Singapore’s tax authority has updated its guidance regarding digital tokens, exempting “hobbyist” miners from taxation.
The Inland Revenue Authority of Singapore, or IRAS, issued updated tax guidance for digital tokens on April 17. The guidelines concern payment tokens, utility tokens, security tokens, and tokens issued through initial coin offerings, or ICOs.
Fluctuations in the value tokens held by miners, ICO issuers, businesses, and individuals are not taxable or deductible unless realized.
Businesses handling tokens receive usual treatment
Despite emphasizing that payment tokens are not legal tender, Singapore’s new guidelines state that transactions executed using payment tokens “are viewed as barter trade.”
When receiving payment tokens, a business will incur normal tax obligations based on the value of the underlying goods sold, while usual deductions are available to businesses that pay for goods and services using payment tokens.

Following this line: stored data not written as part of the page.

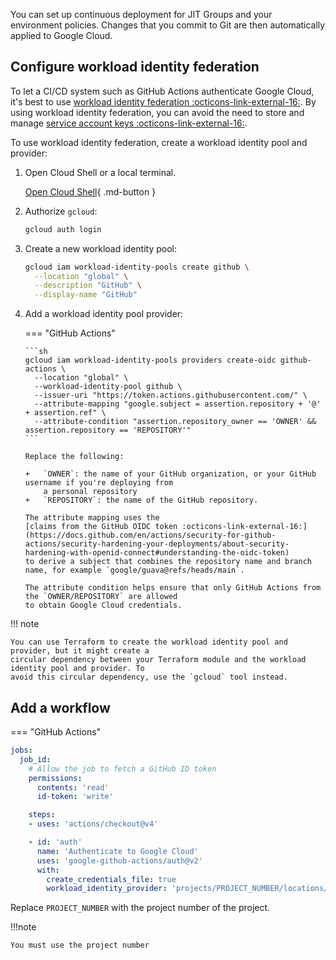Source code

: You can set up continuous deployment for JIT Groups and your environment policies.
Changes that you commit to Git are then automatically applied to Google Cloud. 

## Configure workload identity federation

To let a CI/CD system such as GitHub Actions authenticate Google Cloud, it's best to use 
[workload identity federation :octicons-link-external-16:](https://cloud.google.com/iam/docs/workload-identity-federation). 
By using workload identity federation, you can avoid the need to store and manage 
[service account keys :octicons-link-external-16:](https://cloud.google.com/iam/docs/service-accounts#service_account_keys).

To use workload identity federation, create a workload identity pool and provider:

1.  Open Cloud Shell or a local terminal.

    [Open Cloud Shell](https://console.cloud.google.com/?cloudshell=true){ .md-button }

1.  Authorize `gcloud`:

    ```sh
    gcloud auth login
    ```

1.  Create a new workload identity pool:

    ```sh
    gcloud iam workload-identity-pools create github \
      --location "global" \
      --description "GitHub" \
      --display-name "GitHub"
    ```

1.  Add a workload identity pool provider:    

    === "GitHub Actions"
    
        ```sh
        gcloud iam workload-identity-pools providers create-oidc github-actions \
          --location "global" \
          --workload-identity-pool github \
          --issuer-uri "https://token.actions.githubusercontent.com/" \
          --attribute-mapping "google.subject = assertion.repository + '@' + assertion.ref" \
          --attribute-condition "assertion.repository_owner == 'OWNER' && assertion.repository == 'REPOSITORY'"
        ```
    
        Replace the following:
    
        +   `OWNER`: the name of your GitHub organization, or your GitHub username if you're deploying from 
            a personal repository
        +   `REPOSITORY`: the name of the GitHub repository.
    
        The attribute mapping uses the 
        [claims from the GitHub OIDC token :octicons-link-external-16:](https://docs.github.com/en/actions/security-for-github-actions/security-hardening-your-deployments/about-security-hardening-with-openid-connect#understanding-the-oidc-token)
        to derive a subject that combines the repository name and branch name, for example `google/guava@refs/heads/main`.

        The attribute condition helps ensure that only GitHub Actions from the `OWNER/REPOSITORY` are allowed
        to obtain Google Cloud credentials.

!!! note

    You can use Terraform to create the workload identity pool and provider, but it might create a
    circular dependency between your Terraform module and the workload identity pool and provider. To
    avoid this circular dependency, use the `gcloud` tool instead.

## Add a workflow

=== "GitHub Actions"



```yaml
jobs:
  job_id:
    # Allow the job to fetch a GitHub ID token
    permissions:
      contents: 'read'
      id-token: 'write'

    steps:
    - uses: 'actions/checkout@v4'

    - id: 'auth'
      name: 'Authenticate to Google Cloud'
      uses: 'google-github-actions/auth@v2'
      with:
        create_credentials_file: true
        workload_identity_provider: 'projects/PROJECT_NUMBER/locations/global/workloadIdentityPools/github-actions/providers/OIDC'
```

Replace `PROJECT_NUMBER` with the project number of the project.

!!!note

    You must use the project number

While payments made using utility tokens are “unlikely to create an income subject to tax,” utility tokens may “give rise to a deductible expense subject to usual deduction rules.”
ICO founder’s rewards treated as capital asset or revenue
The guidelines clarify that the taxability of founder’s rewards garnered through conducting ICOs will be determined based on whether they are provided as remuneration for services provided.
Founder’s rewards will be considered a capital asset unless they are issued as a reward for services provided — in which case they will be treated as revenue.
Security tokens will be taxed according to “the nature of the return derived from a security token” — such as “whether it is in the form of interest or dividend,” and “whether the security token is a capital or revenue asset to the owner.”
‘Hobbyist’ miners receive light treatment
The guidelines state that the taxation of crypto miners “depends on whether the miner performs the mining activity with an intention to profit.”
“Miners may perform mining as a hobby or to hold the tokens mined as a long-term investment. If so, the disposal gains/ losses of the payment tokens are not taxable/ deductible.”
Capital gains on mined tokens exempt from tax
However, Singapore-based miners that are shown to make “a habitual and systematic effort to make a profit from the activities,” will likely be considered to be “carrying on a vocation of a miner.”
Companies and individuals engaged in commercial mining activities will be subject to tax on profits at the time of token disposal, while capitals from the sale of mined tokens are not subject to tax.